═══ Records for processing ═══

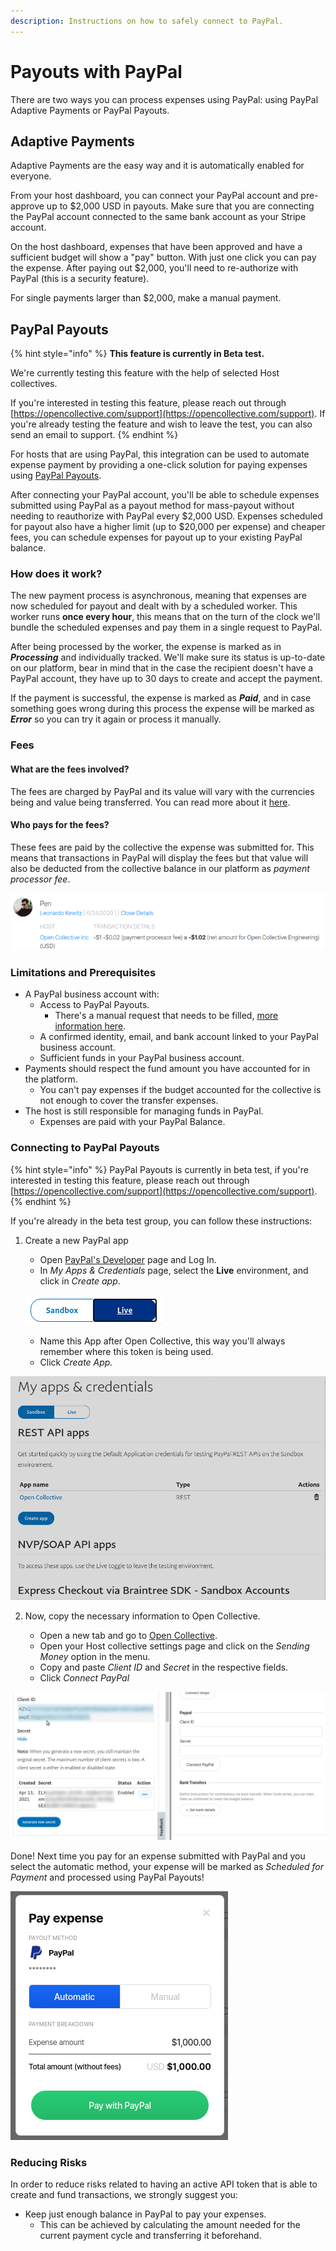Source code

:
 ```yaml
---
description: Instructions on how to safely connect to PayPal.
---
```


# Payouts with PayPal

There are two ways you can process expenses using PayPal: using PayPal Adaptive Payments or PayPal Payouts.

## Adaptive Payments

Adaptive Payments are the easy way and it is automatically enabled for everyone.

From your host dashboard, you can connect your PayPal account and pre-approve up to $2,000 USD in payouts. Make sure that you are connecting the PayPal account connected to the same bank account as your Stripe account.

On the host dashboard, expenses that have been approved and have a sufficient budget will show a "pay" button. With just one click you can pay the expense. After paying out $2,000, you'll need to re-authorize with PayPal \(this is a security feature\).

For single payments larger than $2,000, make a manual payment.

## PayPal Payouts

{% hint style="info" %}
**This feature is currently in Beta test.**

We're currently testing this feature with the help of selected Host collectives.

If you're interested in testing this feature, please reach out through [https://opencollective.com/support](https://opencollective.com/support). If you're already testing the feature and wish to leave the test, you can also send an email to support.
{% endhint %}

For hosts that are using PayPal, this integration can be used to automate expense payment by providing a one-click solution for paying expenses using [PayPal Payouts](https://developer.paypal.com/docs/payouts/).

After connecting your PayPal account, you'll be able to schedule expenses submitted using PayPal as a payout method for mass-payout without needing to reauthorize with PayPal every $2,000 USD. Expenses scheduled for payout also have a higher limit \(up to $20,000 per expense\) and cheaper fees, you can schedule expenses for payout up to your existing PayPal balance.

### How does it work?

The new payment process is asynchronous, meaning that expenses are now scheduled for payout and dealt with by a scheduled worker. This worker runs **once every hour**, this means that on the turn of the clock we'll bundle the scheduled expenses and pay them in a single request to PayPal.

After being processed by the worker, the expense is marked as in _**Processing**_ and individually tracked. We'll make sure its status is up-to-date on our platform, bear in mind that in the case the recipient doesn't have a PayPal account, they have up to 30 days to create and accept the payment.

If the payment is successful, the expense is marked as _**Paid**_, and in case something goes wrong during this process the expense will be marked as _**Error**_ so you can try it again or process it manually.

### Fees

#### What are the fees involved?

The fees are charged by PayPal and its value will vary with the currencies being and value being transferred. You can read more about it [here](https://developer.paypal.com/docs/payouts/reference/fees/).

#### Who pays for the fees?

These fees are paid by the collective the expense was submitted for. This means that transactions in PayPal will display the fees but that value will also be deducted from the collective balance in our platform as _payment processor fee_.

![An expense submitted to Open Collective Engineering paid using PayPal.](../../.gitbook/assets/image%20%2826%29.png)

### Limitations and Prerequisites

* A PayPal business account with:
  * Access to PayPal Payouts.
    * There's a manual request that needs to be filled, [more information here](https://developer.paypal.com/docs/payouts/integrate/prerequisites/#get-access-to-paypal-payouts).
  * A confirmed identity, email, and bank account linked to your PayPal business account.
  * Sufficient funds in your PayPal business account.
* Payments should respect the fund amount you have accounted for in the platform.
  * You can't pay expenses if the budget accounted for the collective is not enough to cover the transfer expenses.
* The host is still responsible for managing funds in PayPal.
  * Expenses are paid with your PayPal Balance.

### Connecting to PayPal Payouts

{% hint style="info" %}
PayPal Payouts is currently in beta test, if you're interested in testing this feature, please reach out through [https://opencollective.com/support](https://opencollective.com/support).
{% endhint %}

If you're already in the beta test group, you can follow these instructions:

1. Create a new PayPal app

   * Open [PayPal's Developer](https://developer.paypal.com/developer/applications/) page and Log In.
   * In _My Apps & Credentials_ page, select the **Live** environment, and click in _Create app_.

   ![](../../.gitbook/assets/image%20%2825%29.png)

   * Name this App after Open Collective, this way you'll always remember where this token is being used.
   * Click _Create App._

![](../../.gitbook/assets/screen-record-from-2020-07-10-13.30.21.gif)

2. Now, copy the necessary information to Open Collective.

   * Open a new tab and go to [Open Collective](https://www.opencollective.com).
   * Open your Host collective settings page and click on the _Sending Money_ option in the menu.
   * Copy and paste _Client ID_ and _Secret_ in the respective fields.
   * Click _Connect PayPal_

![](../../.gitbook/assets/peek-2021-04-15-16-00.gif)

Done! Next time you pay for an expense submitted with PayPal and you select the automatic method, your expense will be marked as _Scheduled for Payment_ and processed using PayPal Payouts!

![](../../.gitbook/assets/image%20%2839%29.png)

### Reducing Risks

In order to reduce risks related to having an active API token that is able to create and fund transactions, we strongly suggest you:

- Keep just enough balance in PayPal to pay your expenses.
   * This can be achieved by calculating the amount needed for the current payment cycle and transferring it beforehand.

═══

→ **What you have to do**: Of all the entries above, retype exactly the lines from the line with "to PayPal Payouts." to the line with "There's a manual", both included, and no others.

→ **Task result**:
  * Access to PayPal Payouts.
    * There's a manual request that needs to be filled, [more information here](https://developer.paypal.com/docs/payouts/integrate/prerequisites/#get-access-to-paypal-payouts).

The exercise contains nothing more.